■ Your assignment
Exclude the pictures from your copy, and reproduce each entry below verbatim.

+++

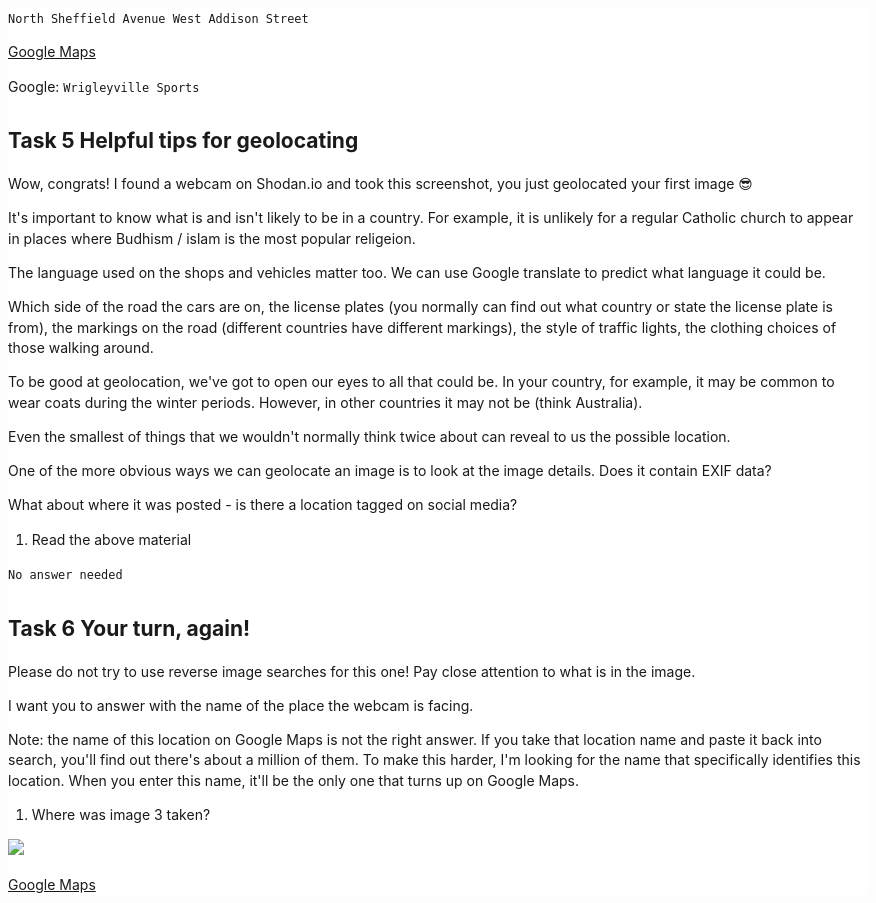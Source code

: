 `North Sheffield Avenue West Addison Street`

[Google Maps](https://www.google.com/maps/@41.9472324,-87.6543431,3a,75y,153.27h,88.82t/data=!3m7!1e1!3m5!1s2Gf-tk8-0EdjcnHfVAw_WA!2e0!6s%2F%2Fgeo0.ggpht.com%2Fcbk%3Fpanoid%3D2Gf-tk8-0EdjcnHfVAw_WA%26output%3Dthumbnail%26cb_client%3Dmaps_sv.tactile.gps%26thumb%3D2%26w%3D203%26h%3D100%26yaw%3D116.67729%26pitch%3D0%26thumbfov%3D100!7i16384!8i8192)

Google: `Wrigleyville Sports`

## Task 5 Helpful tips for geolocating

Wow, congrats! I found a webcam on Shodan.io and took this screenshot, you just geolocated your first image 😎

It's important to know what is and isn't likely to be in a country. For example, it is unlikely for a regular Catholic church to appear in places where Budhism / islam is the most popular religeion.

The language used on the shops and vehicles matter too. We can use Google translate to predict what language it could be.

Which side of the road the cars are on, the license plates (you normally can find out what country or state the license plate is from), the markings on the road (different countries have different markings), the style of traffic lights, the clothing choices of those walking around.

To be good at geolocation, we've got to open our eyes to all that could be. In your country, for example, it may be common to wear coats during the winter periods. However, in other countries it may not be (think Australia).

Even the smallest of things that we wouldn't normally think twice about can reveal to us the possible location.

One of the more obvious ways we can geolocate an image is to look at the image details. Does it contain EXIF data?

What about where it was posted - is there a location tagged on social media?

1. Read the above material

`No answer needed`

## Task 6 Your turn, again!

Please do not try to use reverse image searches for this one! Pay close attention to what is in the image.

I want you to answer with the name of the place the webcam is facing.

Note: the name of this location on Google Maps is not the right answer. If you take that location name and paste it back into search, you'll find out there's about a million of them. To make this harder, I'm looking for the name that specifically identifies this location. When you enter this name, it'll be the only one that turns up on Google Maps.

1. Where was image 3 taken?

![](./2020-11-06_00-52.png)

[Google Maps](https://www.google.com/maps/place/Paris+Observatory/@48.8048888,2.2303288,382m/data=!3m1!1e3!4m13!1m7!3m6!1s0x47e6701f7e8337b5:0xa2cb58dd28914524!2sEiffel+Tower,+Paris,+Frankreich!3b1!8m2!3d48.8560934!4d2.2930458!3m4!1s0x47e67bb35aca5441:0xd722bb94066588eb!8m2!3d48.8050232!4d2.2311708)
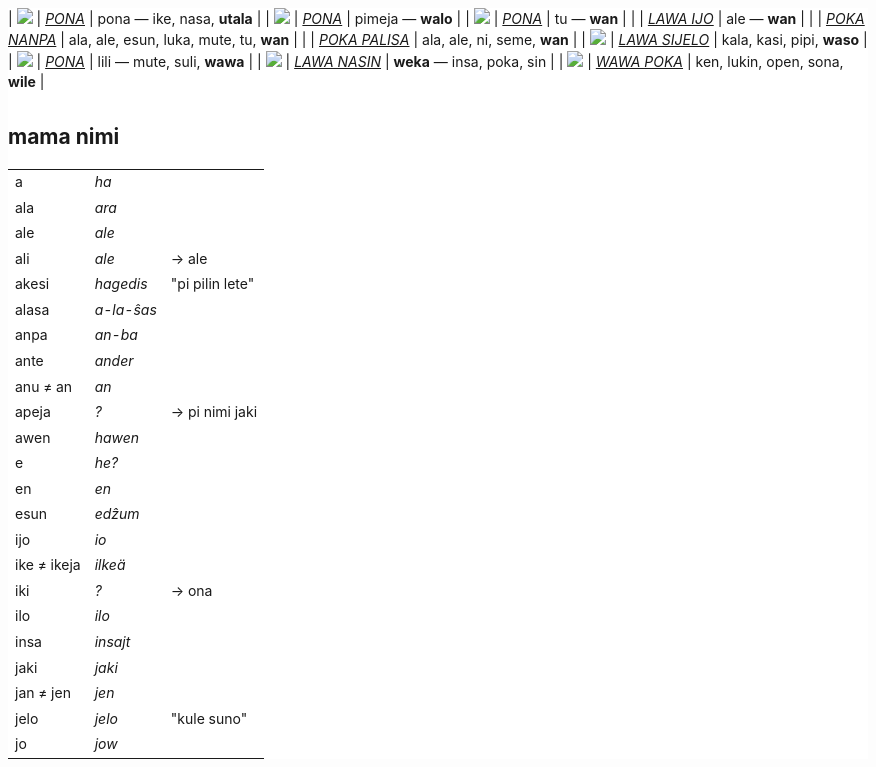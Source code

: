 | <img src="musi/sitelen/pona/utala.png" height="12">    | *[PONA](#nimi-pona)*                | pona — ike, nasa, **utala** |
| <img src="musi/sitelen/pona/walo.png" height="12">     | *[PONA](#nimi-pona)*                | pimeja — **walo** |
| <img src="musi/sitelen/pona/wan.png" height="12">      | *[PONA](#nimi-pona)*                | tu — **wan** |
|                                                        | *[LAWA IJO](#nimi-lawa-ijo)*        | ale — **wan** |
|                                                        | *[POKA NANPA](#nimi-poka-nanpa)*    | ala, ale, esun, luka, mute, tu, **wan** |
|                                                        | *[POKA PALISA](#nimi-poka-palisa)*  | ala, ale, ni, seme, **wan** |
| <img src="musi/sitelen/pona/waso.png" height="12">     | *[LAWA SIJELO](#nimi-lawa-sijelo)*  | kala, kasi, pipi, **waso** |
| <img src="musi/sitelen/pona/wawa.png" height="12">     | *[PONA](#nimi-pona)*                | lili — mute, suli, **wawa** |
| <img src="musi/sitelen/pona/weka.png" height="12">     | *[LAWA NASIN](#nimi-lawa-nasin)*    | **weka** — insa, poka, sin |
| <img src="musi/sitelen/pona/wile.png" height="12">     | *[WAWA POKA](#nimi-wawa-poka)*      | ken, lukin, open, sona, **wile** |

## mama nimi

| | | |
|:-|:-|:-|
| a | *ha* | |
| ala | *ara* | |
| ale | *ale* | |
| ali | *ale* | → ale |
| akesi | *hagedis* | "pi pilin lete" |
| alasa | *a-la-ŝas* | |
| anpa | *an-ba* | |
| ante | *ander* | |
| anu ≠ an | *an* | |
| apeja | *?* | → pi nimi jaki |
| awen | *hawen* | |
| e | *he?* | |
| en | *en* | |
| esun | *edẑum* | |
| ijo | *io* | |
| ike ≠ ikeja | *ilkeä* | |
| iki | *?* | → ona |
| ilo | *ilo* | |
| insa | *insajt* | |
| jaki | *jaki* | |
| jan ≠ jen | *jen* | |
| jelo | *jelo* | "kule suno" |
| jo | *jow* | |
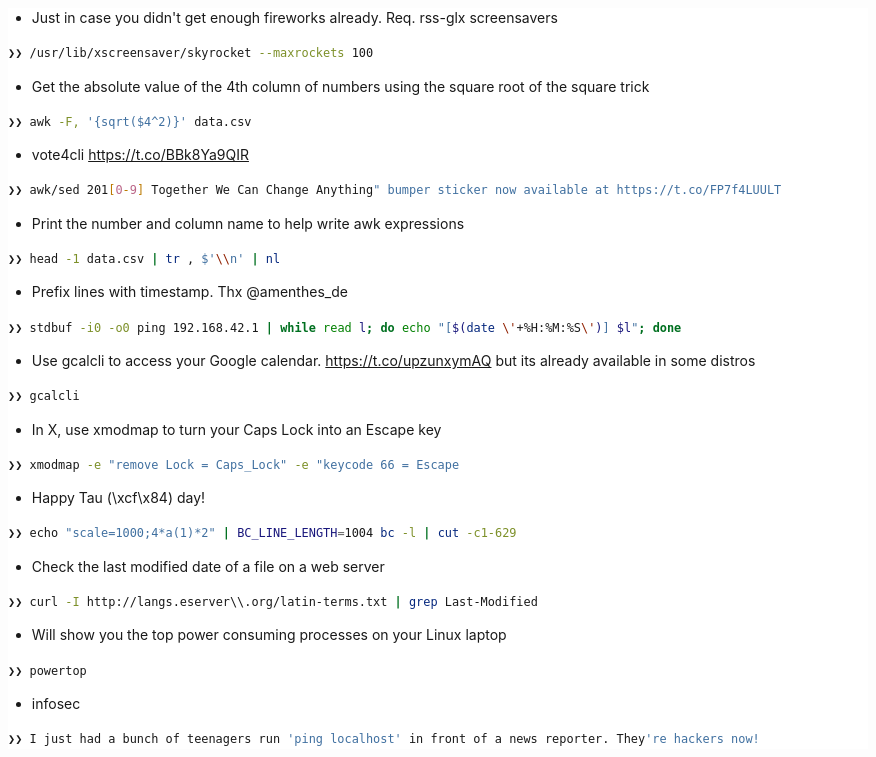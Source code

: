 - Just in case you didn't get enough fireworks already. Req. rss-glx screensavers

```Bash
❯❯ /usr/lib/xscreensaver/skyrocket --maxrockets 100
```

- Get the absolute value of the 4th column of numbers using the square root of the square trick

```Bash
❯❯ awk -F, '{sqrt($4^2)}' data.csv
```

- vote4cli https://t.co/BBk8Ya9QIR

```Bash
❯❯ awk/sed 201[0-9] Together We Can Change Anything" bumper sticker now available at https://t.co/FP7f4LUULT
```

- Print the number and column name to help write awk expressions

```Bash
❯❯ head -1 data.csv | tr , $'\\n' | nl
```

- Prefix lines with timestamp. Thx @amenthes_de

```Bash
❯❯ stdbuf -i0 -o0 ping 192.168.42.1 | while read l; do echo "[$(date \'+%H:%M:%S\')] $l"; done
```

- Use gcalcli to access your Google calendar. https://t.co/upzunxymAQ but its already available in some distros

```Bash
❯❯ gcalcli
```

- In X, use xmodmap to turn your Caps Lock into an Escape key

```Bash
❯❯ xmodmap -e "remove Lock = Caps_Lock" -e "keycode 66 = Escape
```

- Happy Tau (\xcf\x84) day!

```Bash
❯❯ echo "scale=1000;4*a(1)*2" | BC_LINE_LENGTH=1004 bc -l | cut -c1-629
```

- Check the last modified date of a file on a web server

```Bash
❯❯ curl -I http://langs.eserver\\.org/latin-terms.txt | grep Last-Modified
```

- Will show you the top power consuming processes on your Linux laptop

```Bash
❯❯ powertop
```

- infosec

```Bash
❯❯ I just had a bunch of teenagers run 'ping localhost' in front of a news reporter. They're hackers now!
```
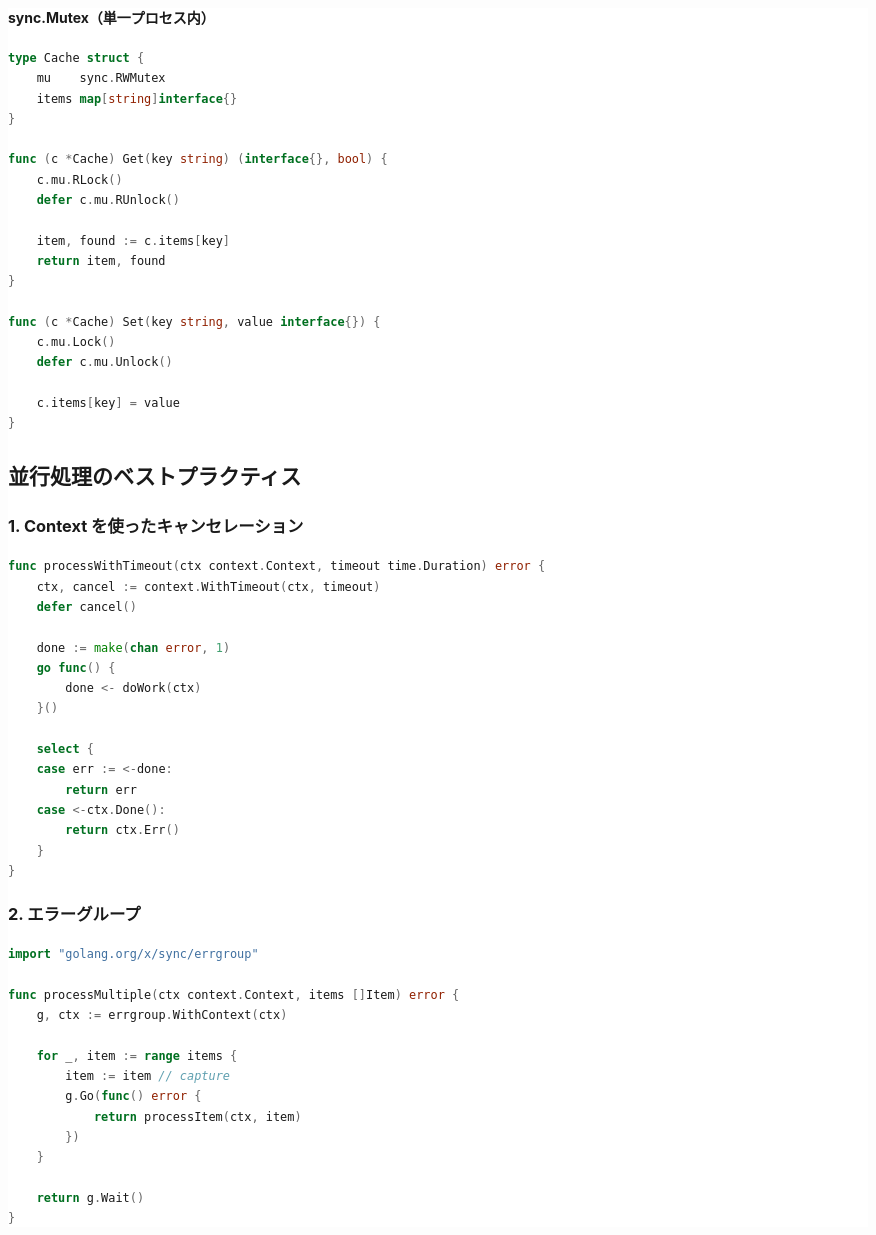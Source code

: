 #### sync.Mutex（単一プロセス内）
```go
type Cache struct {
    mu    sync.RWMutex
    items map[string]interface{}
}

func (c *Cache) Get(key string) (interface{}, bool) {
    c.mu.RLock()
    defer c.mu.RUnlock()
    
    item, found := c.items[key]
    return item, found
}

func (c *Cache) Set(key string, value interface{}) {
    c.mu.Lock()
    defer c.mu.Unlock()
    
    c.items[key] = value
}
```

## 並行処理のベストプラクティス

### 1. Context を使ったキャンセレーション
```go
func processWithTimeout(ctx context.Context, timeout time.Duration) error {
    ctx, cancel := context.WithTimeout(ctx, timeout)
    defer cancel()
    
    done := make(chan error, 1)
    go func() {
        done <- doWork(ctx)
    }()
    
    select {
    case err := <-done:
        return err
    case <-ctx.Done():
        return ctx.Err()
    }
}
```

### 2. エラーグループ
```go
import "golang.org/x/sync/errgroup"

func processMultiple(ctx context.Context, items []Item) error {
    g, ctx := errgroup.WithContext(ctx)
    
    for _, item := range items {
        item := item // capture
        g.Go(func() error {
            return processItem(ctx, item)
        })
    }
    
    return g.Wait()
}
```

+++

■ Response area
Source code

: `North Sheffield Avenue West Addison Street`

[Google Maps](https://www.google.com/maps/@41.9472324,-87.6543431,3a,75y,153.27h,88.82t/data=!3m7!1e1!3m5!1s2Gf-tk8-0EdjcnHfVAw_WA!2e0!6s%2F%2Fgeo0.ggpht.com%2Fcbk%3Fpanoid%3D2Gf-tk8-0EdjcnHfVAw_WA%26output%3Dthumbnail%26cb_client%3Dmaps_sv.tactile.gps%26thumb%3D2%26w%3D203%26h%3D100%26yaw%3D116.67729%26pitch%3D0%26thumbfov%3D100!7i16384!8i8192)

Google: `Wrigleyville Sports`

## Task 5 Helpful tips for geolocating

Wow, congrats! I found a webcam on Shodan.io and took this screenshot, you just geolocated your first image 😎

It's important to know what is and isn't likely to be in a country. For example, it is unlikely for a regular Catholic church to appear in places where Budhism / islam is the most popular religeion.

The language used on the shops and vehicles matter too. We can use Google translate to predict what language it could be.

Which side of the road the cars are on, the license plates (you normally can find out what country or state the license plate is from), the markings on the road (different countries have different markings), the style of traffic lights, the clothing choices of those walking around.

To be good at geolocation, we've got to open our eyes to all that could be. In your country, for example, it may be common to wear coats during the winter periods. However, in other countries it may not be (think Australia).

Even the smallest of things that we wouldn't normally think twice about can reveal to us the possible location.

One of the more obvious ways we can geolocate an image is to look at the image details. Does it contain EXIF data?

What about where it was posted - is there a location tagged on social media?

1. Read the above material

`No answer needed`

## Task 6 Your turn, again!

Please do not try to use reverse image searches for this one! Pay close attention to what is in the image.

I want you to answer with the name of the place the webcam is facing.

Note: the name of this location on Google Maps is not the right answer. If you take that location name and paste it back into search, you'll find out there's about a million of them. To make this harder, I'm looking for the name that specifically identifies this location. When you enter this name, it'll be the only one that turns up on Google Maps.

1. Where was image 3 taken?

![](./2020-11-06_00-52.png)

[Google Maps](https://www.google.com/maps/place/Paris+Observatory/@48.8048888,2.2303288,382m/data=!3m1!1e3!4m13!1m7!3m6!1s0x47e6701f7e8337b5:0xa2cb58dd28914524!2sEiffel+Tower,+Paris,+Frankreich!3b1!8m2!3d48.8560934!4d2.2930458!3m4!1s0x47e67bb35aca5441:0xd722bb94066588eb!8m2!3d48.8050232!4d2.2311708)
Source code

: | <img src="musi/sitelen/pona/utala.png" height="12">    | *[PONA](#nimi-pona)*                | pona — ike, nasa, **utala** |
| <img src="musi/sitelen/pona/walo.png" height="12">     | *[PONA](#nimi-pona)*                | pimeja — **walo** |
| <img src="musi/sitelen/pona/wan.png" height="12">      | *[PONA](#nimi-pona)*                | tu — **wan** |
|                                                        | *[LAWA IJO](#nimi-lawa-ijo)*        | ale — **wan** |
|                                                        | *[POKA NANPA](#nimi-poka-nanpa)*    | ala, ale, esun, luka, mute, tu, **wan** |
|                                                        | *[POKA PALISA](#nimi-poka-palisa)*  | ala, ale, ni, seme, **wan** |
| <img src="musi/sitelen/pona/waso.png" height="12">     | *[LAWA SIJELO](#nimi-lawa-sijelo)*  | kala, kasi, pipi, **waso** |
| <img src="musi/sitelen/pona/wawa.png" height="12">     | *[PONA](#nimi-pona)*                | lili — mute, suli, **wawa** |
| <img src="musi/sitelen/pona/weka.png" height="12">     | *[LAWA NASIN](#nimi-lawa-nasin)*    | **weka** — insa, poka, sin |
| <img src="musi/sitelen/pona/wile.png" height="12">     | *[WAWA POKA](#nimi-wawa-poka)*      | ken, lukin, open, sona, **wile** |

## mama nimi

| | | |
|:-|:-|:-|
| a | *ha* | |
| ala | *ara* | |
| ale | *ale* | |
| ali | *ale* | → ale |
| akesi | *hagedis* | "pi pilin lete" |
| alasa | *a-la-ŝas* | |
| anpa | *an-ba* | |
| ante | *ander* | |
| anu ≠ an | *an* | |
| apeja | *?* | → pi nimi jaki |
| awen | *hawen* | |
| e | *he?* | |
| en | *en* | |
| esun | *edẑum* | |
| ijo | *io* | |
| ike ≠ ikeja | *ilkeä* | |
| iki | *?* | → ona |
| ilo | *ilo* | |
| insa | *insajt* | |
| jaki | *jaki* | |
| jan ≠ jen | *jen* | |
| jelo | *jelo* | "kule suno" |
| jo | *jow* | |
Source code

: - Just in case you didn't get enough fireworks already. Req. rss-glx screensavers

```Bash
❯❯ /usr/lib/xscreensaver/skyrocket --maxrockets 100
```

- Get the absolute value of the 4th column of numbers using the square root of the square trick

```Bash
❯❯ awk -F, '{sqrt($4^2)}' data.csv
```

- vote4cli https://t.co/BBk8Ya9QIR

```Bash
❯❯ awk/sed 201[0-9] Together We Can Change Anything" bumper sticker now available at https://t.co/FP7f4LUULT
```

- Print the number and column name to help write awk expressions

```Bash
❯❯ head -1 data.csv | tr , $'\\n' | nl
```

- Prefix lines with timestamp. Thx @amenthes_de

```Bash
❯❯ stdbuf -i0 -o0 ping 192.168.42.1 | while read l; do echo "[$(date \'+%H:%M:%S\')] $l"; done
```

- Use gcalcli to access your Google calendar. https://t.co/upzunxymAQ but its already available in some distros

```Bash
❯❯ gcalcli
```

- In X, use xmodmap to turn your Caps Lock into an Escape key

```Bash
❯❯ xmodmap -e "remove Lock = Caps_Lock" -e "keycode 66 = Escape
```

- Happy Tau (\xcf\x84) day!

```Bash
❯❯ echo "scale=1000;4*a(1)*2" | BC_LINE_LENGTH=1004 bc -l | cut -c1-629
```

- Check the last modified date of a file on a web server

```Bash
❯❯ curl -I http://langs.eserver\\.org/latin-terms.txt | grep Last-Modified
```

- Will show you the top power consuming processes on your Linux laptop

```Bash
❯❯ powertop
```

- infosec

```Bash
❯❯ I just had a bunch of teenagers run 'ping localhost' in front of a news reporter. They're hackers now!
```
Source code

: #### sync.Mutex（単一プロセス内）
```go
type Cache struct {
    mu    sync.RWMutex
    items map[string]interface{}
}

func (c *Cache) Get(key string) (interface{}, bool) {
    c.mu.RLock()
    defer c.mu.RUnlock()
    
    item, found := c.items[key]
    return item, found
}

func (c *Cache) Set(key string, value interface{}) {
    c.mu.Lock()
    defer c.mu.Unlock()
    
    c.items[key] = value
}
```

## 並行処理のベストプラクティス

### 1. Context を使ったキャンセレーション
```go
func processWithTimeout(ctx context.Context, timeout time.Duration) error {
    ctx, cancel := context.WithTimeout(ctx, timeout)
    defer cancel()
    
    done := make(chan error, 1)
    go func() {
        done <- doWork(ctx)
    }()
    
    select {
    case err := <-done:
        return err
    case <-ctx.Done():
        return ctx.Err()
    }
}
```

### 2. エラーグループ
```go
import "golang.org/x/sync/errgroup"

func processMultiple(ctx context.Context, items []Item) error {
    g, ctx := errgroup.WithContext(ctx)
    
    for _, item := range items {
        item := item // capture
        g.Go(func() error {
            return processItem(ctx, item)
        })
    }
    
    return g.Wait()
}
```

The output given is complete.